We use S3 as the default restore path because it is fast enough and portable across the clouds and regions Cerebrium supports. Local NVMe is fast when the checkpoint is already cached on the node, while object storage remains the durable source of truth.

These results are specific to g5.12xlarge. On nodes with higher network bandwidth or faster local storage, restore times improve further.

The hard part: real workloads are messy

Checkpointing is easiest when the workload’s state is self-contained to memory. Real GPU workloads are rarely that clean.

A snapshot can preserve the warmed-up runtime, but it cannot blindly preserve every external dependency around it. After restore, the application may still hold references to a filesystem path, socket, IP address, device handle, or driver state that was valid before the move but invalid after it. That is where most of the finicky behavior comes from.

Network state is the first obvious example. Open TCP connections are tied to the original runtime environment. After restore, those connections have been terminated, and the container may also have a different external IP. This breaks frameworks that use the container’s external IP for internal heartbeats, worker coordination, or control-plane communication.

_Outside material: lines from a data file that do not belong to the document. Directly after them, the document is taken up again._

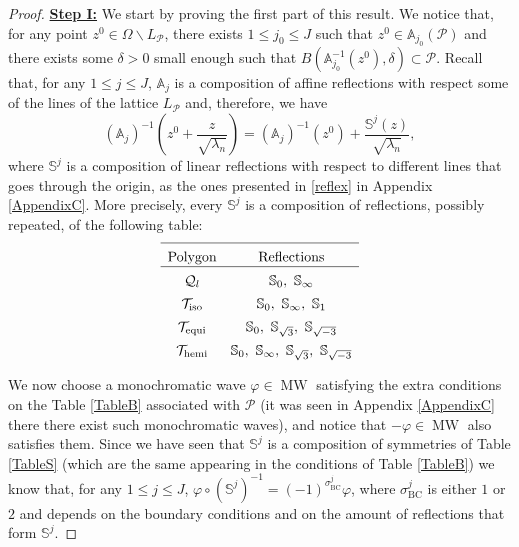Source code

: \documentclass{amsart}
\theoremstyle{definition}
\theoremstyle{remark}
\renewcommand\leq\leqslant
\numberwithin{equation}{section}
\theoremstyle{definition}
\theoremstyle{remark}
\DeclareMathOperator\MW{MW}
\begin{document}
\begin{proof}
	\textbf{	\underline{Step I:}} We start by proving the first part of this result. We notice that, for any point $z^0\in\Omega\backslash L_\mathcal{P}$, there exists $1\leq j_0\leq J$ such that $z^0\in \mathbb{A}_{j_0}(\mathcal{P})$ and there exists some $\delta>0$ small enough such that $B\left(\mathbb{A}_{j_0}^{-1}\left(z^0\right),\delta\right)\subset\mathcal{P}$. Recall that, for any $1\leq j\leq J$, $\mathbb{A}_j$ is a composition of affine reflections with respect some of the lines of the lattice $L_{\mathcal{P}}$ and, therefore, we have 
	\begin{equation}
		\left(\mathbb{A}_j\right)^{-1}\left(z^0+\frac{z}{\sqrt{\lambda_n}}\right)=\left(\mathbb{A}_j\right)^{-1}\left(z^0\right)+\frac{\mathbb{S}^j\left(z\right)}{\sqrt{\lambda_n}},
	\end{equation}where $\mathbb{S}^j$ is a composition of linear reflections with respect to different lines that goes through the origin, as the ones presented in \eqref{reflex} in Appendix \ref{AppendixC}. More precisely, every $\mathbb{S}^j$ is a composition of reflections, possibly repeated, of the following table:
		\begin{equation}\label{TableS}
		\begin{array}{cc} 
			\hline
			\rule{0pt}{3ex}\text{Polygon} & \text{Reflections} \\
			\hline
			\rule{0pt}{3ex}\mathcal{Q}_l& \mathbb{S}_0,\ \mathbb{S}_\infty\\
			\rule{0pt}{3ex}\mathcal{T}_\mathrm{iso} & \mathbb{S}_0,\ \mathbb{S}_\infty,\ \mathbb{S}_1\\
			
			\rule{0pt}{3ex}	\mathcal{T}_\mathrm{equi} & \mathbb{S}_0,\ \mathbb{S}_{\sqrt{3}},\ \mathbb{S}_{\sqrt{-3}} \\
			\rule{0pt}{3ex}\mathcal{T}_\mathrm{hemi} & \mathbb{S}_0,\ \mathbb{S}_\infty,\ \mathbb{S}_{\sqrt{3}},\ \mathbb{S}_{\sqrt{-3}}\\
		\end{array} 
	\end{equation}

We now choose a monochromatic wave $\varphi\in\MW$ satisfying the extra conditions on the Table \ref{TableB} associated with $\mathcal{P}$ (it was seen in Appendix \ref{AppendixC} there there exist such monochromatic waves), and notice that $-\varphi\in\MW$ also satisfies them. Since we have seen that $\mathbb{S}^j$ is a composition of symmetries of Table \ref{TableS} (which are the same appearing in the conditions of Table \ref{TableB}) we know that, for any $1\leq j\leq J$,  $\varphi\circ \left(\mathbb{S}^j\right)^{-1}=\left(-1\right)^{\sigma_\mathrm{BC}^j}\varphi$, where $\sigma_\mathrm{BC}^j$ is either $1$ or $2$ and depends on the boundary conditions and on the amount of reflections that form $\mathbb{S}^j$.
 

\end{proof}
\end{document}
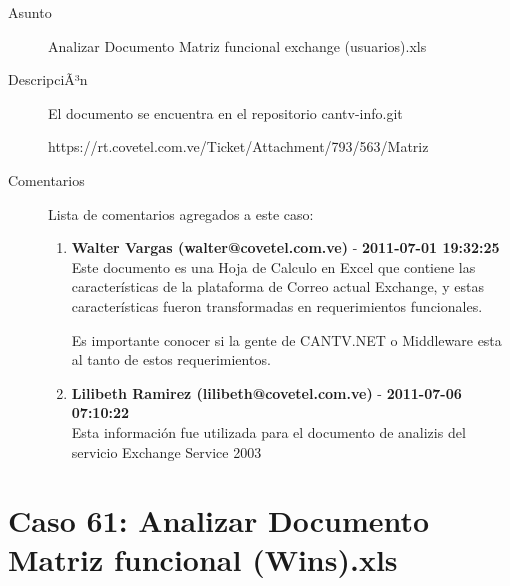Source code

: \begin{description}

\item[Asunto] Analizar Documento Matriz funcional exchange (usuarios).xls\item[DescripciÃ³n] El documento se encuentra en el repositorio cantv-info.git

https://rt.covetel.com.ve/Ticket/Attachment/793/563/Matriz%

\item[Comentarios] Lista de comentarios agregados a este caso:  
\begin{enumerate}
        \item {\bfseries Walter Vargas (walter@covetel.com.ve)  } - {\bfseries 2011-07-01 19:32:25} \\ Este documento es una Hoja de Calculo en Excel que contiene las características
de la plataforma de Correo actual Exchange, y estas características fueron
transformadas en requerimientos funcionales.

Es importante conocer si la gente de CANTV.NET o Middleware esta al tanto de
estos requerimientos.        \item {\bfseries Lilibeth Ramirez (lilibeth@covetel.com.ve)  } - {\bfseries 2011-07-06 07:10:22} \\ Esta información fue utilizada para el documento de analizis del servicio
Exchange Service 2003    \end{enumerate}

\end{description}

\section{Caso 61: Analizar Documento Matriz funcional (Wins).xls  }

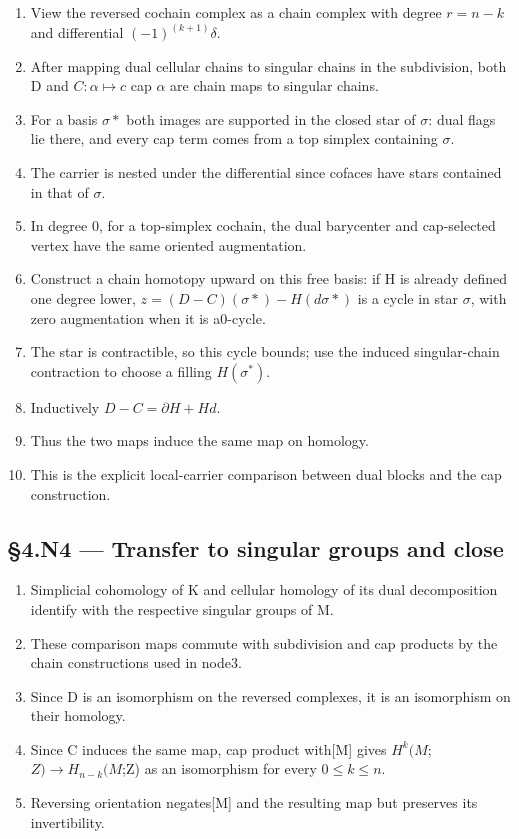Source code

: \documentclass[preprint,12pt,aps,pra,showkeys,amsmath,amssymb,superscriptaddress,floatfix]{revtex4-2}
\theoremstyle{definition}
\theoremstyle{remark}
\begin{document}
\begin{enumerate}
\def\labelenumi{\arabic{enumi}.}
\item
  View the reversed cochain complex as a chain complex with degree
  \(r=n-k\) and differential \((-1)^{(k+1)}\delta\).
\item
  After mapping dual cellular chains to singular chains in the
  subdivision, both D and \(C:\alpha \mapsto c\) cap \(\alpha\) are
  chain maps to singular chains.
\item
  For a basis \(\sigma *\) both images are supported in the closed star
  of \(\sigma\): dual flags lie there, and every cap term comes from a
  top simplex containing \(\sigma\).
\item
  The carrier is nested under the differential since cofaces have stars
  contained in that of \(\sigma\).
\item
  In degree 0, for a top-simplex cochain, the dual barycenter and
  cap-selected vertex have the same oriented augmentation.
\item
  Construct a chain homotopy upward on this free basis: if H is already
  defined one degree lower, \(z=(D-C)(\sigma *)-H(d\sigma *)\) is a
  cycle in star \(\sigma\), with zero augmentation when it is a0-cycle.
\item
  The star is contractible, so this cycle bounds; use the induced
  singular-chain contraction to choose a filling \(H(\sigma^*)\).
\item
  Inductively \(D-C=\partial H+Hd\).
\item
  Thus the two maps induce the same map on homology.
\item
  This is the explicit local-carrier comparison between dual blocks and
  the cap construction.
\end{enumerate}

\subsection{§4.N4 --- Transfer to singular groups and
close}\label{n4-transfer-to-singular-groups-and-close}

\begin{enumerate}
\def\labelenumi{\arabic{enumi}.}
\item
  Simplicial cohomology of K and cellular homology of its dual
  decomposition identify with the respective singular groups of M.
\item
  These comparison maps commute with subdivision and cap products by the
  chain constructions used in node3.
\item
  Since D is an isomorphism on the reversed complexes, it is an
  isomorphism on their homology.
\item
  Since C induces the same map, cap product with{[}M{]} gives
  \(H^k(M\);\(Z)\to H_{n-k}(M\);Z) as an isomorphism for every
  \(0\le k\le n\).
\item
  Reversing orientation negates{[}M{]} and the resulting map but
  preserves its invertibility.
\end{enumerate}
\end{document}
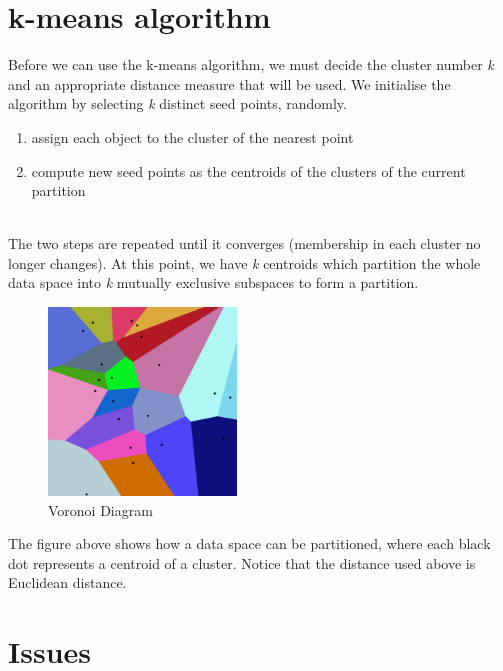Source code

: \documentclass[11pt,fleqn]{book} %
\begin{document}
\section{k-means algorithm}
Before we can use the k-means algorithm, we must decide the cluster number \textit{k} and an appropriate distance measure that will be used. We initialise the algorithm by selecting \textit{k} distinct seed points, randomly.\\

\begin{enumerate}
	\item assign each object to the cluster of the nearest point
	\item compute new seed points as the centroids of the clusters of the current partition
\end{enumerate}

\ \\ \noindent
The two steps are repeated until it converges (membership in each cluster no longer changes). At this point, we have \textit{k} centroids which partition the whole data space into \textit{k} mutually exclusive subspaces to form a partition.\\

\begin{figure}[h]
	\centering
  	\includegraphics[width=50mm, scale=0.7]{Pictures/voronoi}
  	\caption{Voronoi Diagram}
\end{figure}

\noindent
The figure above shows how a data space can be partitioned, where each black dot represents a centroid of a cluster. Notice that the distance used above is Euclidean distance.

\section{Issues}
\end{document}
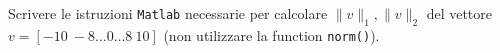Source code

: Scrivere le istruzioni {\tt Matlab} necessarie per calcolare $\|v\|_1, \|v\|_2$ del vettore $v = [-10 \ -8 \ldots 0 \ldots 8 \ 10]$ (non utilizzare la function {\tt norm()}). 


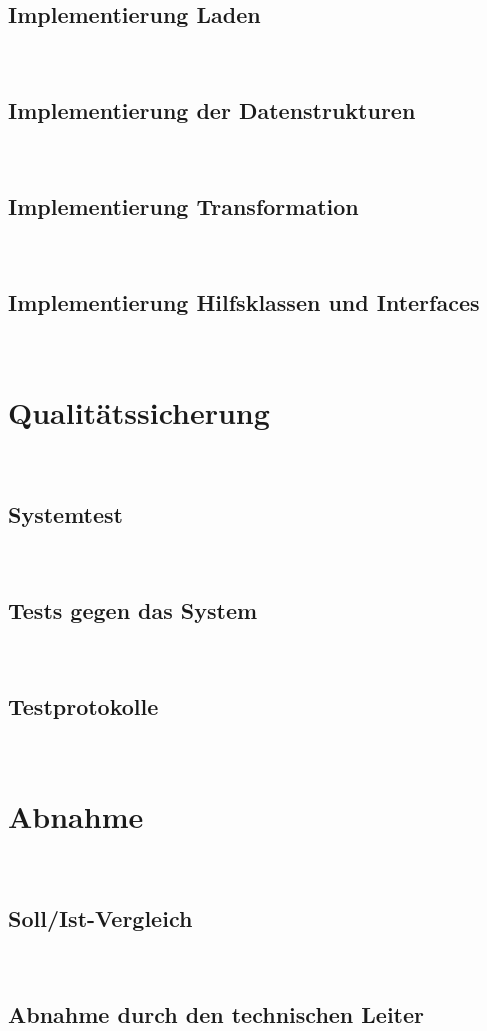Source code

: \documentclass[11pt,toc=sectionentrywithoutdots, 
headheight=44pt, headings=optiontoheadandtoc, hyperfootnotes=false, hypertexnames=false]{scrartcl}
\begin{document}
\subsection{Implementierung Laden}
\blindtext\

\subsection{Implementierung der Datenstrukturen}
\blindtext\

\subsection{Implementierung Transformation}
\blindtext\

\subsection{Implementierung Hilfsklassen und Interfaces}
\blindtext\

\section{Qualitätssicherung}
\blindtext\

\subsection{Systemtest}
\blindtext\

\subsection{Tests gegen das System}
\blindtext\

\subsection{Testprotokolle}
\blindtext\

\section{Abnahme}
\blindtext\

\subsection{Soll/Ist-Vergleich}
\blindtext\

\subsection{Abnahme durch den technischen Leiter}
\blindtext\
\end{document}
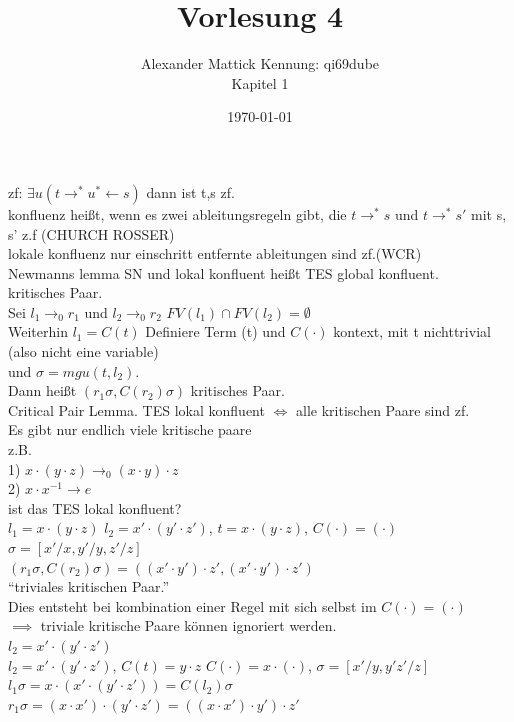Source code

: \documentclass{article}
\author{
Alexander Mattick Kennung: qi69dube\\
Kapitel 1
}
\date{\today}
\title{Vorlesung 4}
\begin{document}
	\maketitle
	zf: $\exists u ( t\to^* u ^*\gets s)$ dann ist t,s zf.\\
	konfluenz heißt, wenn es zwei ableitungsregeln gibt, die $t\to^* s$ und $t\to^* s'$ mit s, s' z.f (CHURCH ROSSER)\\
	lokale konfluenz nur einschritt entfernte ableitungen sind zf.(WCR)\\
	Newmanns lemma SN und lokal konfluent heißt TES global konfluent.\\
	kritisches Paar.\\
	Sei $l_1\to_0 r_1$ und $l_2\to_0 r_2$ $FV(l_1)\cap FV(l_2)=\emptyset$\\
	Weiterhin $l_1 = C(t)$ Definiere Term (t) und $C(\cdot)$ kontext, mit t nichttrivial (also nicht eine variable)\\
	und $\sigma = mgu(t,l_2)$.\\
	Dann heißt $(r_1\sigma, C(r_2)\sigma)$ kritisches Paar.\\
	Critical Pair Lemma. TES lokal konfluent $\iff$ alle kritischen Paare sind zf.\\
	Es gibt nur endlich viele kritische paare\\
	z.B.\\
	1) $x\cdot (y\cdot z)\to_0 (x\cdot y)\cdot z$\\
	2) $x\cdot x^{-1} \to e$\\
	ist das TES lokal konfluent?\\
	$l_1 = x\cdot (y\cdot z) $ $l_2 = x'\cdot (y'\cdot z')$, $t=x\cdot (y\cdot z)$, $C(\cdot)=(\cdot)$ $\sigma = [x'/x,y'/y,z'/z]$\\
	$(r_1\sigma, C(r_2)\sigma)=((x'\cdot y')\cdot z', (x'\cdot y')\cdot z')$\\
	``triviales kritischen Paar.''\\
	Dies entsteht bei kombination einer Regel mit sich selbst im $C(\cdot)=(\cdot)$\\
	$\implies$ triviale kritische Paare können ignoriert werden.\\
	$l_2 = x'\cdot (y'\cdot z')$\\
	$l_2 = x'\cdot (y'\cdot z')$, $C(t) = y\cdot z$ $C(\cdot)=x\cdot (\cdot)$, $\sigma = [x'/y, y'z'/z]$\\
	$l_1\sigma = x\cdot (x'\cdot(y'\cdot z')) = C(l_2)\sigma$\\
	$r_1\sigma = (x\cdot x')\cdot (y'\cdot z') = ((x\cdot x')\cdot y')\cdot z'$\\
\end{document}

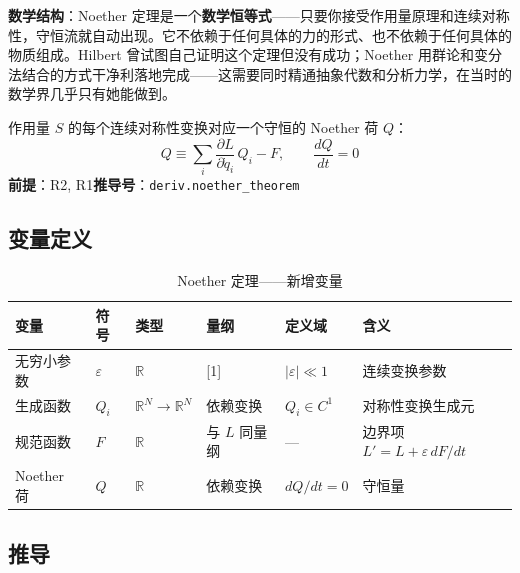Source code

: \textbf{数学结构}：Noether 定理是一个\textbf{数学恒等式}——只要你接受作用量原理和连续对称性，守恒流就自动出现。它不依赖于任何具体的力的形式、也不依赖于任何具体的物质组成。Hilbert 曾试图自己证明这个定理但没有成功；Noether 用群论和变分法结合的方式干净利落地完成——这需要同时精通抽象代数和分析力学，在当时的数学界几乎只有她能做到。

\begin{lawbox}[Noether 定理]
  作用量 $S$ 的每个连续对称性变换对应一个守恒的 Noether 荷 $Q$：
  \[
  Q \equiv \sum_i \frac{\partial L}{\partial \dot{q}_i}\,Q_i - F, \qquad \frac{dQ}{dt} = 0
  \]
  \textbf{前提}：R2, R1\quad \textbf{推导号}：\texttt{deriv.noether\_theorem}
\end{lawbox}

\subsection{变量定义}

\begin{table}[h]
\centering\small
\begin{tabular}{p{1.8cm}p{1.5cm}p{2cm}p{1.5cm}p{3cm}p{3.5cm}}
\toprule
\textbf{变量} & \textbf{符号} & \textbf{类型} & \textbf{量纲} & \textbf{定义域} & \textbf{含义} \\
\midrule
无穷小参数 & $\varepsilon$ & $\mathbb{R}$ & [1] & $|\varepsilon| \ll 1$ & 连续变换参数 \\
生成函数 & $Q_i$ & $\mathbb{R}^N \to \mathbb{R}^N$ & 依赖变换 & $Q_i \in C^1$ & 对称性变换生成元 \\
规范函数 & $F$ & $\mathbb{R}$ & 与 $L$ 同量纲 & — & 边界项 $L' = L + \varepsilon\,dF/dt$ \\
Noether 荷 & $Q$ & $\mathbb{R}$ & 依赖变换 & $dQ/dt = 0$ & 守恒量 \\
\bottomrule
\end{tabular}
\caption{Noether 定理——新增变量}
\end{table}

\subsection{推导}

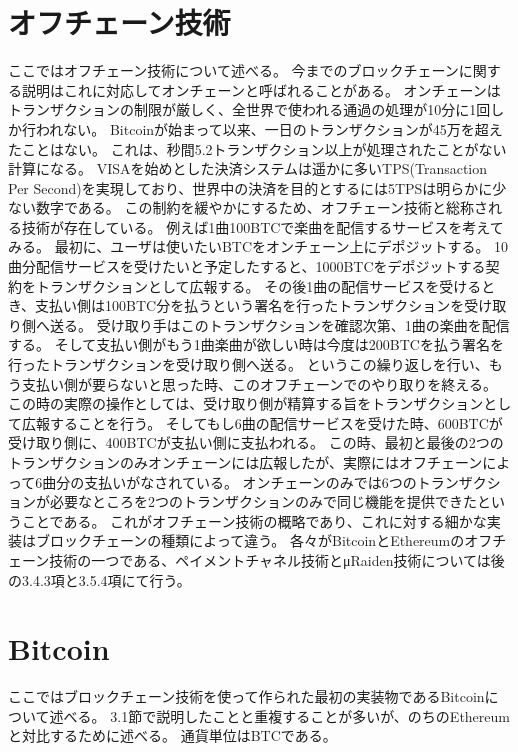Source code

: \section{オフチェーン技術}
ここではオフチェーン技術について述べる。
今までのブロックチェーンに関する説明はこれに対応してオンチェーンと呼ばれることがある。
オンチェーンはトランザクションの制限が厳しく、全世界で使われる通過の処理が10分に1回しか行われない。
Bitcoinが始まって以来、一日のトランザクションが45万を超えたことはない。
これは、秒間5.2トランザクション以上が処理されたことがない計算になる。
VISAを始めとした決済システムは遥かに多いTPS(Transaction Per Second)を実現しており、世界中の決済を目的とするには5TPSは明らかに少ない数字である。
この制約を緩やかにするため、オフチェーン技術と総称される技術が存在している。
例えば1曲100BTCで楽曲を配信するサービスを考えてみる。
最初に、ユーザは使いたいBTCをオンチェーン上にデポジットする。
10曲分配信サービスを受けたいと予定したすると、1000BTCをデポジットする契約をトランザクションとして広報する。
その後1曲の配信サービスを受けるとき、支払い側は100BTC分を払うという署名を行ったトランザクションを受け取り側へ送る。
受け取り手はこのトランザクションを確認次第、1曲の楽曲を配信する。
そして支払い側がもう1曲楽曲が欲しい時は今度は200BTCを払う署名を行ったトランザクションを受け取り側へ送る。
というこの繰り返しを行い、もう支払い側が要らないと思った時、このオフチェーンでのやり取りを終える。
この時の実際の操作としては、受け取り側が精算する旨をトランザクションとして広報することを行う。
そしてもし6曲の配信サービスを受けた時、600BTCが受け取り側に、400BTCが支払い側に支払われる。
この時、最初と最後の2つのトランザクションのみオンチェーンには広報したが、実際にはオフチェーンによって6曲分の支払いがなされている。
オンチェーンのみでは6つのトランザクションが必要なところを2つのトランザクションのみで同じ機能を提供できたということである。
これがオフチェーン技術の概略であり、これに対する細かな実装はブロックチェーンの種類によって違う。
各々がBitcoinとEthereumのオフチェーン技術の一つである、ペイメントチャネル技術とμRaiden技術については後の3.4.3項と3.5.4項にて行う。

\section{Bitcoin}
ここではブロックチェーン技術を使って作られた最初の実装物であるBitcoinについて述べる。
3.1節で説明したことと重複することが多いが、のちのEthereumと対比するために述べる。
通貨単位はBTCである。

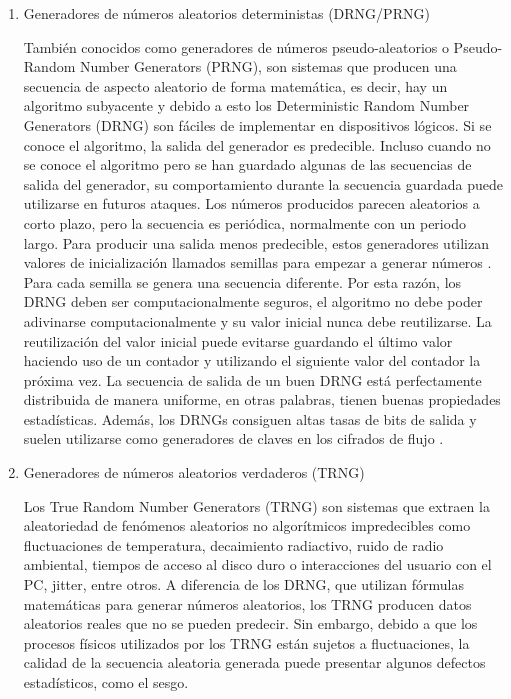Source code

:         \begin{enumerate}
            \item Generadores de números aleatorios deterministas (DRNG/PRNG)
            
                También conocidos como generadores de números pseudo-aleatorios o Pseudo-Random Number Generators (PRNG), son sistemas que producen una secuencia de aspecto aleatorio de forma matemática, es decir, hay un algoritmo subyacente y debido a esto los Deterministic Random Number Generators (DRNG) son fáciles de implementar en dispositivos lógicos. Si se conoce el algoritmo, la salida del generador es predecible. Incluso cuando no se conoce el algoritmo pero se han guardado algunas de las secuencias de salida del generador, su comportamiento durante la secuencia guardada puede utilizarse en futuros ataques. Los números producidos parecen aleatorios a corto plazo, pero la secuencia es periódica, normalmente con un periodo largo. Para producir una salida menos predecible, estos generadores utilizan valores de inicialización llamados semillas para empezar a generar números \cite{Nist2010}. Para cada semilla se genera una secuencia diferente. Por esta razón, los DRNG deben ser computacionalmente seguros, el algoritmo no debe poder adivinarse computacionalmente y su valor inicial nunca debe reutilizarse. La reutilización del valor inicial puede evitarse guardando el último valor haciendo uso de un contador y utilizando el siguiente valor del contador la próxima vez. La secuencia de salida de un buen DRNG está perfectamente distribuida de manera uniforme, en otras palabras, tienen buenas propiedades estadísticas. Además, los DRNGs consiguen altas tasas de bits de salida y suelen utilizarse como generadores de claves en los cifrados de flujo \cite{Badrignans2011}.
            
            \item Generadores de números aleatorios verdaderos (TRNG)
            
                Los True Random Number Generators (TRNG) son sistemas que extraen la aleatoriedad de fenómenos aleatorios no algorítmicos impredecibles como fluctuaciones de temperatura, decaimiento radiactivo, ruido de radio ambiental, tiempos de acceso al disco duro o interacciones del usuario con el PC, jitter, entre otros. A diferencia de los DRNG, que utilizan fórmulas matemáticas para generar números aleatorios, los TRNG producen datos aleatorios reales que no se pueden predecir. Sin embargo, debido a que los procesos físicos utilizados por los TRNG están sujetos a fluctuaciones, la calidad de la secuencia aleatoria generada puede presentar algunos defectos estadísticos, como el sesgo.
                

\end{enumerate}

In vLLM, for example, this meant the process could restore successfully but still fail internally because parts of the runtime were trying to communicate through an address that was no longer valid. The fix was to pin internal framework communication to loopback using VLLM_HOST_IP=127.0.0.1, so that worker coordination no longer depended on the external IP assigned to the container.

Multiprocessing creates another class of problems. Many Python serving frameworks use worker processes, and if those workers are created with fork, they can inherit NVIDIA driver file descriptors from the parent process. That matters because the checkpoint system needs a clean understanding of which processes actually own GPU state. Leaked driver file descriptors can make the runtime believe the GPU is still in use by processes that should not block checkpointing, or cause restore behavior that is difficult to reason about. For vLLM, the fix was to use spawn instead of fork for GPU workers with VLLM_WORKER_MULTIPROC_METHOD=spawn, so child processes start cleanly instead of inheriting GPU driver state from the parent.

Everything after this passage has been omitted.